Exercise prompt >> From the entries below, extract every line that includes the word "Reflection".

(Rendered images with source text)
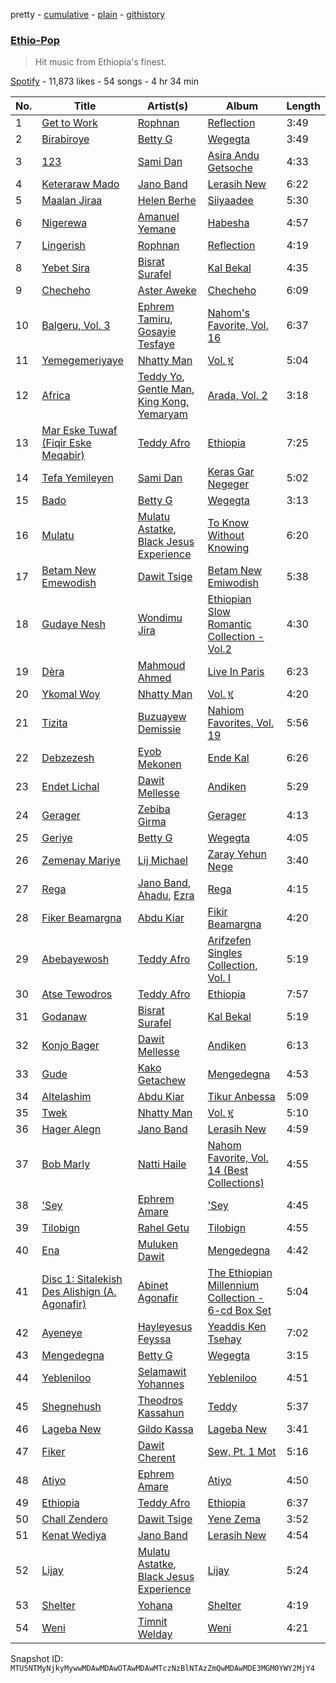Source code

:pretty - [cumulative](/playlists/cumulative/37i9dQZF1DX8Q8vgP3md04.md) - [plain](/playlists/plain/37i9dQZF1DX8Q8vgP3md04) - [githistory](https://github.githistory.xyz/mackorone/spotify-playlist-archive/blob/main/playlists/plain/37i9dQZF1DX8Q8vgP3md04)

### [Ethio\-Pop](https://open.spotify.com/playlist/37i9dQZF1DX8Q8vgP3md04)

> Hit music from Ethiopia's finest.

[Spotify](https://open.spotify.com/user/spotify) - 11,873 likes - 54 songs - 4 hr 34 min

| No. | Title | Artist(s) | Album | Length |
|---|---|---|---|---|
| 1 | [Get to Work](https://open.spotify.com/track/2bvCPqlkiQGOUntCvgy1JR) | [Rophnan](https://open.spotify.com/artist/3LqZ41yvB4W7KSjEYLL31w) | [Reflection](https://open.spotify.com/album/3uuKxEAuZtmcAqF2TwfatE) | 3:49 |
| 2 | [Birabiroye](https://open.spotify.com/track/63CHnczvavEof74GIzfmp5) | [Betty G](https://open.spotify.com/artist/0DhTQscKk7XJt49yxEyqDV) | [Wegegta](https://open.spotify.com/album/0ZKMte07PAbDkYoMFP500R) | 3:49 |
| 3 | [123](https://open.spotify.com/track/1ndWXkJUryhxsTjyMWL58l) | [Sami Dan](https://open.spotify.com/artist/6pmiKm0FnDKK5oIYrMCLRY) | [Asira Andu Getsoche](https://open.spotify.com/album/27bquKGjQcjSFpBk5ybE3H) | 4:33 |
| 4 | [Keteraraw Mado](https://open.spotify.com/track/3BxMUw1RudApjSG9emnP5K) | [Jano Band](https://open.spotify.com/artist/29rBOow0bKfFfNXRSzZrBm) | [Lerasih New](https://open.spotify.com/album/0uz6rUwEMsK4pHO39fsapv) | 6:22 |
| 5 | [Maalan Jiraa](https://open.spotify.com/track/145cR7hHK6yfZFWgKdKqEn) | [Helen Berhe](https://open.spotify.com/artist/7DVyaUx8Tu6oGmbDTSXPBO) | [Siiyaadee](https://open.spotify.com/album/0NESdLGWsLfnD8ZJm9Hurc) | 5:30 |
| 6 | [Nigerewa](https://open.spotify.com/track/3DvQz7jA79KweYLM4yRQJ8) | [Amanuel Yemane](https://open.spotify.com/artist/34vR4pOtaY9230Nmc1BKP8) | [Habesha](https://open.spotify.com/album/7xeGTsVCULFt42tcgv85zK) | 4:57 |
| 7 | [Lingerish](https://open.spotify.com/track/3bGYH5jipEhhVSQtCek73t) | [Rophnan](https://open.spotify.com/artist/3LqZ41yvB4W7KSjEYLL31w) | [Reflection](https://open.spotify.com/album/3uuKxEAuZtmcAqF2TwfatE) | 4:19 |
| 8 | [Yebet Sira](https://open.spotify.com/track/7uhafRBxioI4l74qEluOo6) | [Bisrat Surafel](https://open.spotify.com/artist/0oXAjQZ1LZgOVEqbZKqFKH) | [Kal Bekal](https://open.spotify.com/album/0pwi6ih9AabLeTFP8qjy9l) | 4:35 |
| 9 | [Checheho](https://open.spotify.com/track/3B3YUcoMB8CmXOuKT3z1WD) | [Aster Aweke](https://open.spotify.com/artist/6oCxgUP6Vdx3YIJb59Ia0L) | [Checheho](https://open.spotify.com/album/3hbNRs65PT6F0HoTIF1Ziv) | 6:09 |
| 10 | [Balgeru, Vol\. 3](https://open.spotify.com/track/35RzQeM58TA744ln3HaRDA) | [Ephrem Tamiru](https://open.spotify.com/artist/2R863D7ulLA8AJRllmiW60), [Gosayie Tesfaye](https://open.spotify.com/artist/5nUICzCLIY5eYGqvpttE9J) | [Nahom's Favorite, Vol\. 16](https://open.spotify.com/album/3ef6vyNLF0MGhFSZvLcXcL) | 6:37 |
| 11 | [Yemegemeriyaye](https://open.spotify.com/track/71DGTsCqCWt63Rb6KZ4mUL) | [Nhatty Man](https://open.spotify.com/artist/12jbtksvQlpVBIFAoLVUQ1) | [Vol\. ፪](https://open.spotify.com/album/40lDyamtxaIJiruFsgBKqf) | 5:04 |
| 12 | [Africa](https://open.spotify.com/track/5WUkmyLtLykEzctv4HRr7Z) | [Teddy Yo](https://open.spotify.com/artist/6keR1xz9mkzbtLykVlJAGl), [Gentle Man](https://open.spotify.com/artist/3wGiJCIx14bdgxj6jAtQOW), [King Kong](https://open.spotify.com/artist/6kDCaFSkqskhFf9agShfSY), [Yemaryam](https://open.spotify.com/artist/4cNckHBJe98kv0yi6cvgRi) | [Arada, Vol\. 2](https://open.spotify.com/album/553m78LUWrXYmYPoGF18La) | 3:18 |
| 13 | [Mar Eske Tuwaf \(Fiqir Eske Meqabir\)](https://open.spotify.com/track/7aRNqr3q0Cg064SNLUpX37) | [Teddy Afro](https://open.spotify.com/artist/08oMhAUN23C91R1zltrR6p) | [Ethiopia](https://open.spotify.com/album/4EVEPI1V6dWOEw2wN1ghmJ) | 7:25 |
| 14 | [Tefa Yemileyen](https://open.spotify.com/track/7FTywuxqZm5nFhoZGP0xn2) | [Sami Dan](https://open.spotify.com/artist/6pmiKm0FnDKK5oIYrMCLRY) | [Keras Gar Negeger](https://open.spotify.com/album/6AxXfgZACYYxYWdp6mwBr2) | 5:02 |
| 15 | [Bado](https://open.spotify.com/track/6DJRq42LKg4I0z0BWFPQZA) | [Betty G](https://open.spotify.com/artist/0DhTQscKk7XJt49yxEyqDV) | [Wegegta](https://open.spotify.com/album/0ZKMte07PAbDkYoMFP500R) | 3:13 |
| 16 | [Mulatu](https://open.spotify.com/track/0LhzIa0cXP8DJEs1nOCXZG) | [Mulatu Astatke](https://open.spotify.com/artist/7HGFXtBhRq3g1Ma3nH4Rgv), [Black Jesus Experience](https://open.spotify.com/artist/4zoaPormj8VuScjdQX9Rh4) | [To Know Without Knowing](https://open.spotify.com/album/70dZnG0Bfa3a0GZKGzhTaa) | 6:20 |
| 17 | [Betam New Emewodish](https://open.spotify.com/track/0ETljDqCA6av5aVfQen31X) | [Dawit Tsige](https://open.spotify.com/artist/1RGs3nQP5xobRjF7Kl00kJ) | [Betam New Emiwodish](https://open.spotify.com/album/1q9LnwtvnZa3dEMPYxmpkQ) | 5:38 |
| 18 | [Gudaye Nesh](https://open.spotify.com/track/6QVMCGAzom2PygQBzcjlZs) | [Wondimu Jira](https://open.spotify.com/artist/0xksnjOFGOdADTRV5cKcV4) | [Ethiopian Slow Romantic Collection \- Vol.2](https://open.spotify.com/album/2PPPjvJCXafChPiOItKfip) | 4:30 |
| 19 | [Dèra](https://open.spotify.com/track/2IIb271RwaISQdftWsD7HT) | [Mahmoud Ahmed](https://open.spotify.com/artist/1QrSgIS6RU4dgNPxLQMoha) | [Live In Paris](https://open.spotify.com/album/0kGmTDYh6sYO9EmeTWYiAv) | 6:23 |
| 20 | [Ykomal Woy](https://open.spotify.com/track/3cREJgXBNWJUh86DXq8T1M) | [Nhatty Man](https://open.spotify.com/artist/12jbtksvQlpVBIFAoLVUQ1) | [Vol\. ፪](https://open.spotify.com/album/40lDyamtxaIJiruFsgBKqf) | 4:20 |
| 21 | [Tizita](https://open.spotify.com/track/784q54gDzR98Mfd56z56OF) | [Buzuayew Demissie](https://open.spotify.com/artist/2Wm17zcM0MLD7TQBS1lgPq) | [Nahiom Favorites, Vol\. 19](https://open.spotify.com/album/4DfZwvE1S6ZimCJ7dEYwXg) | 5:56 |
| 22 | [Debzezesh](https://open.spotify.com/track/5nUbqoz7j9btdIZkkuJL5a) | [Eyob Mekonen](https://open.spotify.com/artist/5hn5axBeYPCxuGA07FE731) | [Ende Kal](https://open.spotify.com/album/1b6gLk9kr3bObvC0u7R9Vo) | 6:26 |
| 23 | [Endet Lichal](https://open.spotify.com/track/1o7uMGTxPvKVsS8H5g8kEw) | [Dawit Mellesse](https://open.spotify.com/artist/6iGBGaxHab6voJ9yrhPR0V) | [Andiken](https://open.spotify.com/album/4uj9CkcVsJMJYLTVWGKeAf) | 5:29 |
| 24 | [Gerager](https://open.spotify.com/track/1JU3NgOVMalFQ64EDh8ljr) | [Zebiba Girma](https://open.spotify.com/artist/5Tu7xzkOlzjuxouXfUefHb) | [Gerager](https://open.spotify.com/album/5NpaDCWohCCTFJL4iWWtFa) | 4:13 |
| 25 | [Geriye](https://open.spotify.com/track/0RpIZYbiYCUhct3IID6Ty2) | [Betty G](https://open.spotify.com/artist/0DhTQscKk7XJt49yxEyqDV) | [Wegegta](https://open.spotify.com/album/0ZKMte07PAbDkYoMFP500R) | 4:05 |
| 26 | [Zemenay Mariye](https://open.spotify.com/track/5pCITb1hiPJhRAGlh42hIC) | [Lij Michael](https://open.spotify.com/artist/0HLyF2eZjPgqtyMp3pwxce) | [Zaray Yehun Nege](https://open.spotify.com/album/18uNT4E2ZaHcx5tLOoX1EH) | 3:40 |
| 27 | [Rega](https://open.spotify.com/track/5srRfLAfga930OVMWupdB7) | [Jano Band](https://open.spotify.com/artist/29rBOow0bKfFfNXRSzZrBm), [Ahadu](https://open.spotify.com/artist/656D6SvS3ESkvQdroZMC6W), [Ezra](https://open.spotify.com/artist/2WrgUQR8a2v9yu8ViT1aIH) | [Rega](https://open.spotify.com/album/6V0xmnyjX86ZfvuUTVKaLB) | 4:15 |
| 28 | [Fiker Beamargna](https://open.spotify.com/track/3u0vFUuILcUmhQXUzBHt7F) | [Abdu Kiar](https://open.spotify.com/artist/2B8c0XLWWKbFmgSKDruKk4) | [Fikir Beamargna](https://open.spotify.com/album/0rYlsn4ivsz2EMPtv4S66x) | 4:20 |
| 29 | [Abebayewosh](https://open.spotify.com/track/5xgAoUsx0TV1bbYzTpxvgj) | [Teddy Afro](https://open.spotify.com/artist/08oMhAUN23C91R1zltrR6p) | [Arifzefen Singles Collection, Vol\. I](https://open.spotify.com/album/7uiQJEWNzZt6puyMWX2J2d) | 5:19 |
| 30 | [Atse Tewodros](https://open.spotify.com/track/00T2SlsSVzJSVYMmbAiclO) | [Teddy Afro](https://open.spotify.com/artist/08oMhAUN23C91R1zltrR6p) | [Ethiopia](https://open.spotify.com/album/4EVEPI1V6dWOEw2wN1ghmJ) | 7:57 |
| 31 | [Godanaw](https://open.spotify.com/track/7bTnPv7Wi0rLvgWvC6uxvo) | [Bisrat Surafel](https://open.spotify.com/artist/0oXAjQZ1LZgOVEqbZKqFKH) | [Kal Bekal](https://open.spotify.com/album/0pwi6ih9AabLeTFP8qjy9l) | 5:19 |
| 32 | [Konjo Bager](https://open.spotify.com/track/0YMIDzzUtGmPVGMhBXDkzB) | [Dawit Mellesse](https://open.spotify.com/artist/6iGBGaxHab6voJ9yrhPR0V) | [Andiken](https://open.spotify.com/album/4uj9CkcVsJMJYLTVWGKeAf) | 6:13 |
| 33 | [Gude](https://open.spotify.com/track/4h3xIy5sNOJ2sPGcyVIRsd) | [Kako Getachew](https://open.spotify.com/artist/5SI6CCJiUtG5IUYdR45iBu) | [Mengedegna](https://open.spotify.com/album/7ktHIg4rf3y3U4DToGlIO3) | 4:53 |
| 34 | [Altelashim](https://open.spotify.com/track/4UISxp6gvMxGkjQfFbonuC) | [Abdu Kiar](https://open.spotify.com/artist/2B8c0XLWWKbFmgSKDruKk4) | [Tikur Anbessa](https://open.spotify.com/album/00p6FsZcNMhNMjJu3cc5p8) | 5:09 |
| 35 | [Twek](https://open.spotify.com/track/3OADWQ0NN2leWsq7nWOcdi) | [Nhatty Man](https://open.spotify.com/artist/12jbtksvQlpVBIFAoLVUQ1) | [Vol\. ፪](https://open.spotify.com/album/40lDyamtxaIJiruFsgBKqf) | 5:10 |
| 36 | [Hager Alegn](https://open.spotify.com/track/2p3jtfV6Zq0aegDj1Mpbm8) | [Jano Band](https://open.spotify.com/artist/29rBOow0bKfFfNXRSzZrBm) | [Lerasih New](https://open.spotify.com/album/0uz6rUwEMsK4pHO39fsapv) | 4:59 |
| 37 | [Bob Marly](https://open.spotify.com/track/0zGOvZFRuKSe3SasV1TFue) | [Natti Haile](https://open.spotify.com/artist/7wqwO7cnVqGdHenEADW9k2) | [Nahom Favorite, Vol\. 14 \(Best Collections\)](https://open.spotify.com/album/3M5gXrIX9VhqPfsvfOHI51) | 4:55 |
| 38 | ['Sey](https://open.spotify.com/track/6q26FbrCmwzSr869JeYXaT) | [Ephrem Amare](https://open.spotify.com/artist/6l7ED7MvvS43jtq5TUMB95) | ['Sey](https://open.spotify.com/album/2n1YBeI82wlaiLQkg1POZ0) | 4:45 |
| 39 | [Tilobign](https://open.spotify.com/track/57eim2kUA5BYD7m6fdLeDM) | [Rahel Getu](https://open.spotify.com/artist/6KbkfWzDjN1R46Dt3usSwZ) | [Tilobign](https://open.spotify.com/album/0r806TJjYUw4g4d5LEoSh9) | 4:55 |
| 40 | [Ena](https://open.spotify.com/track/3lDh5FFo45l6iPMQ223yn0) | [Muluken Dawit](https://open.spotify.com/artist/2zUgHt41Ctg8PSdKvqBRwV) | [Mengedegna](https://open.spotify.com/album/7ktHIg4rf3y3U4DToGlIO3) | 4:42 |
| 41 | [Disc 1: Sitalekish Des Alishign \(A\. Agonafir\)](https://open.spotify.com/track/6Hux3tjwWhozjKoOajz9nb) | [Abinet Agonafir](https://open.spotify.com/artist/0R8QDnSxcOe9PLNBI6m80j) | [The Ethiopian Millennium Collection \- 6\-cd Box Set](https://open.spotify.com/album/1tIZbl4nLZZlj9nhb4PCc4) | 5:04 |
| 42 | [Ayeneye](https://open.spotify.com/track/4wSz0N4SCEwdHolekBUdmv) | [Hayleyesus Feyssa](https://open.spotify.com/artist/4jYB05zmRJeaMatlpZTn9i) | [Yeaddis Ken Tsehay](https://open.spotify.com/album/77Nr43rl51Q1PsN78MlhCF) | 7:02 |
| 43 | [Mengedegna](https://open.spotify.com/track/6FLzUgglQPqA78lKior10y) | [Betty G](https://open.spotify.com/artist/0DhTQscKk7XJt49yxEyqDV) | [Wegegta](https://open.spotify.com/album/0ZKMte07PAbDkYoMFP500R) | 3:15 |
| 44 | [Yebleniloo](https://open.spotify.com/track/5Jl2tQyJUmFJRcdAtLrbfo) | [Selamawit Yohannes](https://open.spotify.com/artist/107XXfLHCmU4H5Konxlqg8) | [Yebleniloo](https://open.spotify.com/album/7xF9to8GK2yUYND3JRZBMa) | 4:51 |
| 45 | [Shegnehush](https://open.spotify.com/track/4bUns4JjV5XAYlSx0i9lYI) | [Theodros Kassahun](https://open.spotify.com/artist/2CMA5fXRHJUfaokzsmGucv) | [Teddy](https://open.spotify.com/album/5h1VNzRDbt6hayX9hgHuf8) | 5:37 |
| 46 | [Lageba New](https://open.spotify.com/track/1fzfKZnrbsziirj0RvGdxV) | [Gildo Kassa](https://open.spotify.com/artist/6vL0Hxfu0HWRHF33vKlHIS) | [Lageba New](https://open.spotify.com/album/1leaV7ZRJi3Cf3raJd62SW) | 3:41 |
| 47 | [Fiker](https://open.spotify.com/track/4UuPQugjrx9pQyEmfOeLrs) | [Dawit Cherent](https://open.spotify.com/artist/26MgB2XBEqAtyISkep3iC1) | [Sew, Pt\. 1 Mot](https://open.spotify.com/album/7bM7TdqRgpuDGl15zjFPet) | 5:16 |
| 48 | [Atiyo](https://open.spotify.com/track/1pNBlWJrub3pRPhoTtXf0j) | [Ephrem Amare](https://open.spotify.com/artist/6l7ED7MvvS43jtq5TUMB95) | [Atiyo](https://open.spotify.com/album/55td4C2TUwzbKOMWT12JwV) | 4:50 |
| 49 | [Ethiopia](https://open.spotify.com/track/6QGdSpLFgV2XSFETaDXf0Z) | [Teddy Afro](https://open.spotify.com/artist/08oMhAUN23C91R1zltrR6p) | [Ethiopia](https://open.spotify.com/album/4EVEPI1V6dWOEw2wN1ghmJ) | 6:37 |
| 50 | [Chall Zendero](https://open.spotify.com/track/7K7n8T0Ozc1EquLicWRs9r) | [Dawit Tsige](https://open.spotify.com/artist/0er7UYZjJL3ack3JOGzq5q) | [Yene Zema](https://open.spotify.com/album/7ENDKOE0sFneQCIXLwNyjf) | 3:52 |
| 51 | [Kenat Wediya](https://open.spotify.com/track/4iKrEZyjF2JcC5AukB2rBF) | [Jano Band](https://open.spotify.com/artist/29rBOow0bKfFfNXRSzZrBm) | [Lerasih New](https://open.spotify.com/album/0uz6rUwEMsK4pHO39fsapv) | 4:54 |
| 52 | [Lijay](https://open.spotify.com/track/57BxU4uqdbl6TITWtnQDMw) | [Mulatu Astatke](https://open.spotify.com/artist/7HGFXtBhRq3g1Ma3nH4Rgv), [Black Jesus Experience](https://open.spotify.com/artist/4zoaPormj8VuScjdQX9Rh4) | [Lijay](https://open.spotify.com/album/2z3hyHFNHnQ3h9R36uUvzO) | 5:24 |
| 53 | [Shelter](https://open.spotify.com/track/5hiih9ZGthFog3buukf7Ss) | [Yohana](https://open.spotify.com/artist/2noU35ow21LQjXl4msANBG) | [Shelter](https://open.spotify.com/album/1aDK3U8NLFyi5zBYLRFxUK) | 4:19 |
| 54 | [Weni](https://open.spotify.com/track/6p6EtFi1gebyBR0gkXYEbS) | [Timnit Welday](https://open.spotify.com/artist/5zLVjV7HLXnaNAmR4ilnRm) | [Weni](https://open.spotify.com/album/7vdf2o4j9g5Yq6U1yxTJ5c) | 4:21 |

Snapshot ID: `MTU5NTMyNjkyMywwMDAwMDAwOTAwMDAwMTczNzBlNTAzZmQwMDAwMDE3MGM0YWY2MjY4`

Reply >>
| 1 | [Get to Work](https://open.spotify.com/track/2bvCPqlkiQGOUntCvgy1JR) | [Rophnan](https://open.spotify.com/artist/3LqZ41yvB4W7KSjEYLL31w) | [Reflection](https://open.spotify.com/album/3uuKxEAuZtmcAqF2TwfatE) | 3:49 |
| 7 | [Lingerish](https://open.spotify.com/track/3bGYH5jipEhhVSQtCek73t) | [Rophnan](https://open.spotify.com/artist/3LqZ41yvB4W7KSjEYLL31w) | [Reflection](https://open.spotify.com/album/3uuKxEAuZtmcAqF2TwfatE) | 4:19 |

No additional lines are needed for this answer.